There’s this new drama serial playing on our shores starting yesterday and can I say I hate it? I hate it because it’s too close to reality and shouts things out in my face that I don’t want to face.
There I was, happily stuffing my face with Cheetos and the scene cuts to where a kidney patient refusing to go for his dialysis session because he found out that his ex-girlfriend was getting hitched. So he laments how his life sucks balls and how it all went downhill and how it all started after he was diagnosed with diabetes.
Mid-Cheetos bite, I froze. I know I’m supposed to watch what I eat but snacking isn’t exactly the most heinous thing I’ve done in my life. I’ll have to say though, that it was a very successful appetite suppressant for I totally lost all feel for snacking. Then I whined to X about it and he told me to occupy myself with other things for the one hour that serial plays every night until it ends its run.
But because I’m such a rebel by nature (and really because it’s prime time), I watched it again today. Obviously the phrase once bitten twice shy works nothing on me. Today, the female lead has acute kidney disease and needs to be on long-term dialysis and her asshole of a boyfriend does an amazing act of Houdini because he’s such a fucking coward for not being able to tell her he wants out. Even his parents who previously were soooo fond of the girl suddenly treat her like some pariah and encourages their bastard son to ditch her.
Must be some good acting seeing how worked up I am. In reality, I’ve been in a similar situation. Even though it’s been more than a decade, I cannot get it out of my head.
Once upon a time when I got together with my ex, I wanted him to tell his parents about my condition (which he hesitated because he didn’t think we were going to last anyway) so that I wouldn’t have to hide each time I needed my jab or not being able to eat certain stuff. The moment he broke the news, his wonderful person of a father spat out “Of all the girls in Singapore, why did you choose someone with an illness?”. Yup, that totally was not hurtful at all. Bear in mind I was at a tender age of 18 and was just recently diagnosed and therefore already felt terrible about myself. Then this mature adult made such an insensitive comment which obviously wasn’t filtered through that thick numbskull of his.
Obviously I was damn affected and I sobbed and sobbed. I didn’t even ask for this illness in the first place, so why pick on me like that? After that relationship ended, I did date a few more guys. Each time I broke the news, they all seemed to suddenly become the protégés of David Copperfield. Didn’t even have the balls to tell me to my face.

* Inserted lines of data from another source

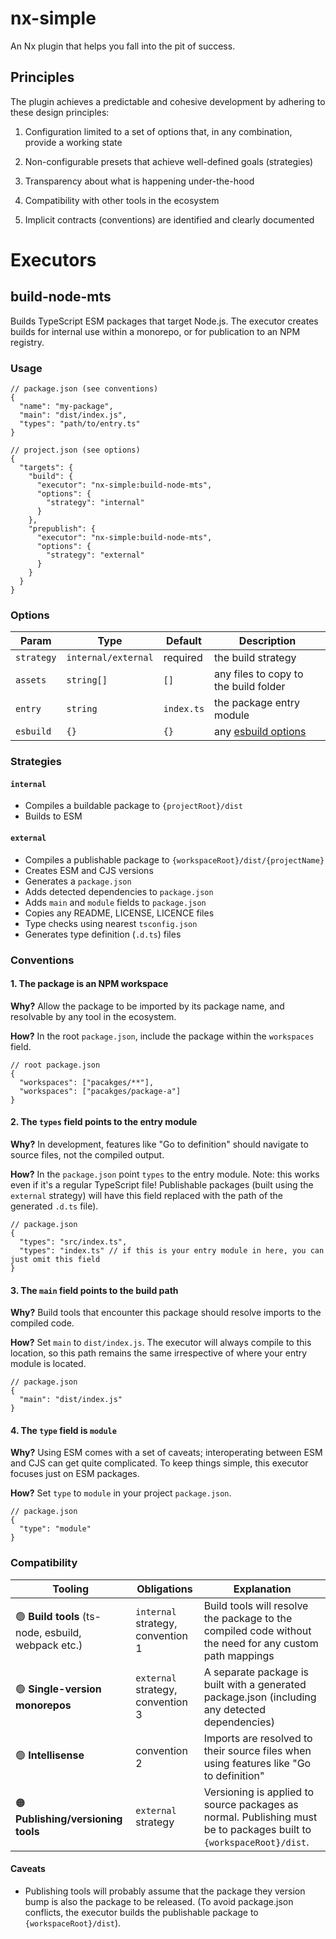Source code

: # nx-simple

An Nx plugin that helps you fall into the pit of success.

## Principles

The plugin achieves a predictable and cohesive development by adhering to these design principles:

1. Configuration limited to a set of options that, in any combination, provide a working state

1. Non-configurable presets that achieve well-defined goals (strategies)

1. Transparency about what is happening under-the-hood

1. Compatibility with other tools in the ecosystem

1. Implicit contracts (conventions) are identified and clearly documented

# Executors

## build-node-mts

Builds TypeScript ESM packages that target Node.js. The executor creates builds for internal use within a monorepo, or for publication to an NPM registry.

### Usage

```jsonc
// package.json (see conventions)
{
  "name": "my-package",
  "main": "dist/index.js",
  "types": "path/to/entry.ts"
}
```

```jsonc
// project.json (see options)
{
  "targets": {
    "build": {
      "executor": "nx-simple:build-node-mts",
      "options": {
        "strategy": "internal"
      }
    },
    "prepublish": {
      "executor": "nx-simple:build-node-mts",
      "options": {
        "strategy": "external"
      }
    }
  }
}
```

### Options

| Param      | Type                | Default    | Description                                                     |
| ---------- | ------------------- | ---------- | --------------------------------------------------------------- |
| `strategy` | `internal/external` | required   | the build strategy                                              |
| `assets`   | `string[]`          | `[]`       | any files to copy to the build folder                           |
| `entry`    | `string`            | `index.ts` | the package entry module                                        |
| `esbuild`  | `{}`                | `{}`       | any [esbuild options](https://esbuild.github.io/api/#build-api) |

### Strategies

#### `internal`

- Compiles a buildable package to `{projectRoot}/dist`
- Builds to ESM

#### `external`

- Compiles a publishable package to `{workspaceRoot}/dist/{projectName}`
- Creates ESM and CJS versions
- Generates a `package.json`
- Adds detected dependencies to `package.json`
- Adds `main` and `module` fields to `package.json`
- Copies any README, LICENSE, LICENCE files
- Type checks using nearest `tsconfig.json`
- Generates type definition (`.d.ts`) files

### Conventions

#### 1. The package is an NPM workspace

**Why?** Allow the package to be imported by its package name, and resolvable by any tool in the ecosystem.

**How?** In the root `package.json`, include the package within the `workspaces` field.

```jsonc
// root package.json
{
  "workspaces": ["pacakges/**"],
  "workspaces": ["pacakges/package-a"]
}
```

#### 2. The `types` field points to the entry module

**Why?** In development, features like "Go to definition" should navigate to source files, not the compiled output.

**How?** In the `package.json` point `types` to the entry module. Note: this works even if it's a regular TypeScript file! Publishable packages (built using the `external` strategy) will have this field replaced with the path of the generated `.d.ts` file).

```jsonc
// package.json
{
  "types": "src/index.ts",
  "types": "index.ts" // if this is your entry module in here, you can just omit this field
}
```

#### 3. The `main` field points to the build path

**Why?** Build tools that encounter this package should resolve imports to the compiled code.

**How?** Set `main` to `dist/index.js`. The executor will always compile to this location, so this path remains the same irrespective of where your entry module is located.

```jsonc
// package.json
{
  "main": "dist/index.js"
}
```

#### 4. The `type` field is `module`

**Why?** Using ESM comes with a set of caveats; interoperating between ESM and CJS can get quite complicated. To keep things simple, this executor focuses just on ESM packages.

**How?** Set `type` to `module` in your project `package.json`.

```jsonc
// package.json
{
  "type": "module"
}
```

### Compatibility

| Tooling                                             | Obligations                       | Explanation                                                                                                         |
| --------------------------------------------------- | --------------------------------- | ------------------------------------------------------------------------------------------------------------------- |
| 🟢 **Build tools** (ts-node, esbuild, webpack etc.) | `internal` strategy, convention 1 | Build tools will resolve the package to the compiled code without the need for any custom path mappings             |
| 🟢 **Single-version monorepos**                     | `external` strategy, convention 3 | A separate package is built with a generated package.json (including any detected dependencies)                     |
| 🟢 **Intellisense**                                 | convention 2                      | Imports are resolved to their source files when using features like "Go to definition"                              |
| 🟠 **Publishing/versioning tools**                  | `external` strategy               | Versioning is applied to source packages as normal. Publishing must be to packages built to `{workspaceRoot}/dist`. |

#### Caveats

- Publishing tools will probably assume that the package they version bump is also the package to be released. (To avoid package.json conflicts, the executor builds the publishable package to `{workspaceRoot}/dist`).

Motherfuckers.
I used to get really upset until my mother told me, “All parents want the best for their children, so you cannot blame them for not accepting you. If you were healthy, I’d also not want you to be burdened by an ill person.”
It all made sense then. Which is why I’m so convinced (and accepted) that I’ll be forever alone with maybe my cats for company. I have to admit I teared watching it earlier because it dredged up those unwanted memories I try so hard to forget. And it also reminds me of my indefinite life sentence. Because I’ve been diagnosed young and I’m not exactly the most disciplined person around, I’ve been living with diabetes for 14 years this year. Statistically speaking, the onset of complications can start any time. Any time. It’s like the beginning of the end is hovering around, just waiting for me to be unaware before it springs it’s surprise on me.
I know this post is way too long, and I apologise if one gets a headache from reading this but this topic always sets me off to write/ speak as if I was attempting to break a Guinness record.